**Instructions to follow**
Task for the listing below: copy it out in full, exactly.

**Data for analysis**
• • • • •
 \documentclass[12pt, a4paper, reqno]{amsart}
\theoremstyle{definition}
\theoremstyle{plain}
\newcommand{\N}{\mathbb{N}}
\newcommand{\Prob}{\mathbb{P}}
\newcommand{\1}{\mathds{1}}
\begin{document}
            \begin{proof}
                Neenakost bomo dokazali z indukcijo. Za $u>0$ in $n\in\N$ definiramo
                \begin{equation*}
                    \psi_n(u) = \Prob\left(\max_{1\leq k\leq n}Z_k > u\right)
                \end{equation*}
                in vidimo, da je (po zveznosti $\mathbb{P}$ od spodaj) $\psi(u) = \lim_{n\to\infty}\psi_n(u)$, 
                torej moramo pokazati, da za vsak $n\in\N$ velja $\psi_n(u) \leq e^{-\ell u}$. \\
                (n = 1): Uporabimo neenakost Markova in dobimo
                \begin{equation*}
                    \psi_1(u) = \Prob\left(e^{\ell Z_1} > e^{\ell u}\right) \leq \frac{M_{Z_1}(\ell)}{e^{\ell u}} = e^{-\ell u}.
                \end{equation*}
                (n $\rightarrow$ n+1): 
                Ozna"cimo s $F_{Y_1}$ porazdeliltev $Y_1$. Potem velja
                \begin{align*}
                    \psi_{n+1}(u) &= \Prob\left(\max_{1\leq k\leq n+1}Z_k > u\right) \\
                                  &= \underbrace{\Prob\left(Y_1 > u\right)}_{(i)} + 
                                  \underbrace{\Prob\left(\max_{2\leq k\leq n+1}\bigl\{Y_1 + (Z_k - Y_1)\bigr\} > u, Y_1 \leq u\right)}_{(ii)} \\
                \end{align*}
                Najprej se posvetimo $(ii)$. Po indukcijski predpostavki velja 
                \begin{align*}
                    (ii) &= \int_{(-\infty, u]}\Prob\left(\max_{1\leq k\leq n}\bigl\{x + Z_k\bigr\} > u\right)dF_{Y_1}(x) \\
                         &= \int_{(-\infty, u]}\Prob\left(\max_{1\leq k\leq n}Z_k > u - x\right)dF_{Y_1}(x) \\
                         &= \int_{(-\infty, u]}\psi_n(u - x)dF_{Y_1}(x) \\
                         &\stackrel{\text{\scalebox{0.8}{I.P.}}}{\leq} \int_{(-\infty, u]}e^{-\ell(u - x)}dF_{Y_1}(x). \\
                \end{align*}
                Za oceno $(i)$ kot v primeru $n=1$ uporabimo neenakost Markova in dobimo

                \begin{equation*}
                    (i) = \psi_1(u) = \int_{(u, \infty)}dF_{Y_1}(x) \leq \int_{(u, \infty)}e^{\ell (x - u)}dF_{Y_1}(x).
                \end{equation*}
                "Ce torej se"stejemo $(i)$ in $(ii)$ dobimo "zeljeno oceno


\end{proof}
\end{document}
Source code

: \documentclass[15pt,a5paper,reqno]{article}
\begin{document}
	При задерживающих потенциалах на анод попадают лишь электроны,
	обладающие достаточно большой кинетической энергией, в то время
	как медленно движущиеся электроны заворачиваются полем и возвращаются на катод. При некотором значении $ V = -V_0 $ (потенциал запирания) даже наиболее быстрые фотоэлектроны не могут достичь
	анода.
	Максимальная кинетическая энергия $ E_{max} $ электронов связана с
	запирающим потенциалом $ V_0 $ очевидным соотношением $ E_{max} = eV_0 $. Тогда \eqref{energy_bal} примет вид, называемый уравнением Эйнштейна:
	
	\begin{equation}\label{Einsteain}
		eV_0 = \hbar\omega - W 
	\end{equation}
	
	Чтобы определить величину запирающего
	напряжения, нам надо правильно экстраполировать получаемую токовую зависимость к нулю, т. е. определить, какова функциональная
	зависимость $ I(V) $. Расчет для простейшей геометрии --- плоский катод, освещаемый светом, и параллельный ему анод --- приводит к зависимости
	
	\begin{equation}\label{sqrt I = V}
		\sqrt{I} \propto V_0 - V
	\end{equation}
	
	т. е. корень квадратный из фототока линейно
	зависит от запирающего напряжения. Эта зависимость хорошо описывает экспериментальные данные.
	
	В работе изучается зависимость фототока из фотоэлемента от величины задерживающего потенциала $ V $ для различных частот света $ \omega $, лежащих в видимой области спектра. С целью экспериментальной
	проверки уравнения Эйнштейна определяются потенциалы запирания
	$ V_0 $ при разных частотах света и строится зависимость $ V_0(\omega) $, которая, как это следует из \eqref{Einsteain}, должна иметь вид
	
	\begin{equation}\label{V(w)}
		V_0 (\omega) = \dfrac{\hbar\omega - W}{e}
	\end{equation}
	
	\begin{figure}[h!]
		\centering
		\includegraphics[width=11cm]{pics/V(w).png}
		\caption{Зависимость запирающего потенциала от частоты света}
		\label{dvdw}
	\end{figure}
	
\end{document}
• • • • •
**Written answer**
 \documentclass[12pt, a4paper, reqno]{amsart}
\theoremstyle{definition}
\theoremstyle{plain}
\newcommand{\N}{\mathbb{N}}
\newcommand{\Prob}{\mathbb{P}}
\newcommand{\1}{\mathds{1}}
\begin{document}
            \begin{proof}
                Neenakost bomo dokazali z indukcijo. Za $u>0$ in $n\in\N$ definiramo
                \begin{equation*}
                    \psi_n(u) = \Prob\left(\max_{1\leq k\leq n}Z_k > u\right)
                \end{equation*}
                in vidimo, da je (po zveznosti $\mathbb{P}$ od spodaj) $\psi(u) = \lim_{n\to\infty}\psi_n(u)$, 
                torej moramo pokazati, da za vsak $n\in\N$ velja $\psi_n(u) \leq e^{-\ell u}$. \\
                (n = 1): Uporabimo neenakost Markova in dobimo
                \begin{equation*}
                    \psi_1(u) = \Prob\left(e^{\ell Z_1} > e^{\ell u}\right) \leq \frac{M_{Z_1}(\ell)}{e^{\ell u}} = e^{-\ell u}.
                \end{equation*}
                (n $\rightarrow$ n+1): 
                Ozna"cimo s $F_{Y_1}$ porazdeliltev $Y_1$. Potem velja
                \begin{align*}
                    \psi_{n+1}(u) &= \Prob\left(\max_{1\leq k\leq n+1}Z_k > u\right) \\
                                  &= \underbrace{\Prob\left(Y_1 > u\right)}_{(i)} + 
                                  \underbrace{\Prob\left(\max_{2\leq k\leq n+1}\bigl\{Y_1 + (Z_k - Y_1)\bigr\} > u, Y_1 \leq u\right)}_{(ii)} \\
                \end{align*}
                Najprej se posvetimo $(ii)$. Po indukcijski predpostavki velja 
                \begin{align*}
                    (ii) &= \int_{(-\infty, u]}\Prob\left(\max_{1\leq k\leq n}\bigl\{x + Z_k\bigr\} > u\right)dF_{Y_1}(x) \\
                         &= \int_{(-\infty, u]}\Prob\left(\max_{1\leq k\leq n}Z_k > u - x\right)dF_{Y_1}(x) \\
                         &= \int_{(-\infty, u]}\psi_n(u - x)dF_{Y_1}(x) \\
                         &\stackrel{\text{\scalebox{0.8}{I.P.}}}{\leq} \int_{(-\infty, u]}e^{-\ell(u - x)}dF_{Y_1}(x). \\
                \end{align*}
                Za oceno $(i)$ kot v primeru $n=1$ uporabimo neenakost Markova in dobimo

                \begin{equation*}
                    (i) = \psi_1(u) = \int_{(u, \infty)}dF_{Y_1}(x) \leq \int_{(u, \infty)}e^{\ell (x - u)}dF_{Y_1}(x).
                \end{equation*}
                "Ce torej se"stejemo $(i)$ in $(ii)$ dobimo "zeljeno oceno


\end{proof}
\end{document}
Source code

: \documentclass[15pt,a5paper,reqno]{article}
\begin{document}
	При задерживающих потенциалах на анод попадают лишь электроны,
	обладающие достаточно большой кинетической энергией, в то время
	как медленно движущиеся электроны заворачиваются полем и возвращаются на катод. При некотором значении $ V = -V_0 $ (потенциал запирания) даже наиболее быстрые фотоэлектроны не могут достичь
	анода.
	Максимальная кинетическая энергия $ E_{max} $ электронов связана с
	запирающим потенциалом $ V_0 $ очевидным соотношением $ E_{max} = eV_0 $. Тогда \eqref{energy_bal} примет вид, называемый уравнением Эйнштейна:
	
	\begin{equation}\label{Einsteain}
		eV_0 = \hbar\omega - W 
	\end{equation}
	
	Чтобы определить величину запирающего
	напряжения, нам надо правильно экстраполировать получаемую токовую зависимость к нулю, т. е. определить, какова функциональная
	зависимость $ I(V) $. Расчет для простейшей геометрии --- плоский катод, освещаемый светом, и параллельный ему анод --- приводит к зависимости
	
	\begin{equation}\label{sqrt I = V}
		\sqrt{I} \propto V_0 - V
	\end{equation}
	
	т. е. корень квадратный из фототока линейно
	зависит от запирающего напряжения. Эта зависимость хорошо описывает экспериментальные данные.
	
	В работе изучается зависимость фототока из фотоэлемента от величины задерживающего потенциала $ V $ для различных частот света $ \omega $, лежащих в видимой области спектра. С целью экспериментальной
	проверки уравнения Эйнштейна определяются потенциалы запирания
	$ V_0 $ при разных частотах света и строится зависимость $ V_0(\omega) $, которая, как это следует из \eqref{Einsteain}, должна иметь вид
	
	\begin{equation}\label{V(w)}
		V_0 (\omega) = \dfrac{\hbar\omega - W}{e}
	\end{equation}
	
	\begin{figure}[h!]
		\centering
		\includegraphics[width=11cm]{pics/V(w).png}
		\caption{Зависимость запирающего потенциала от частоты света}
		\label{dvdw}
	\end{figure}
	
\end{document}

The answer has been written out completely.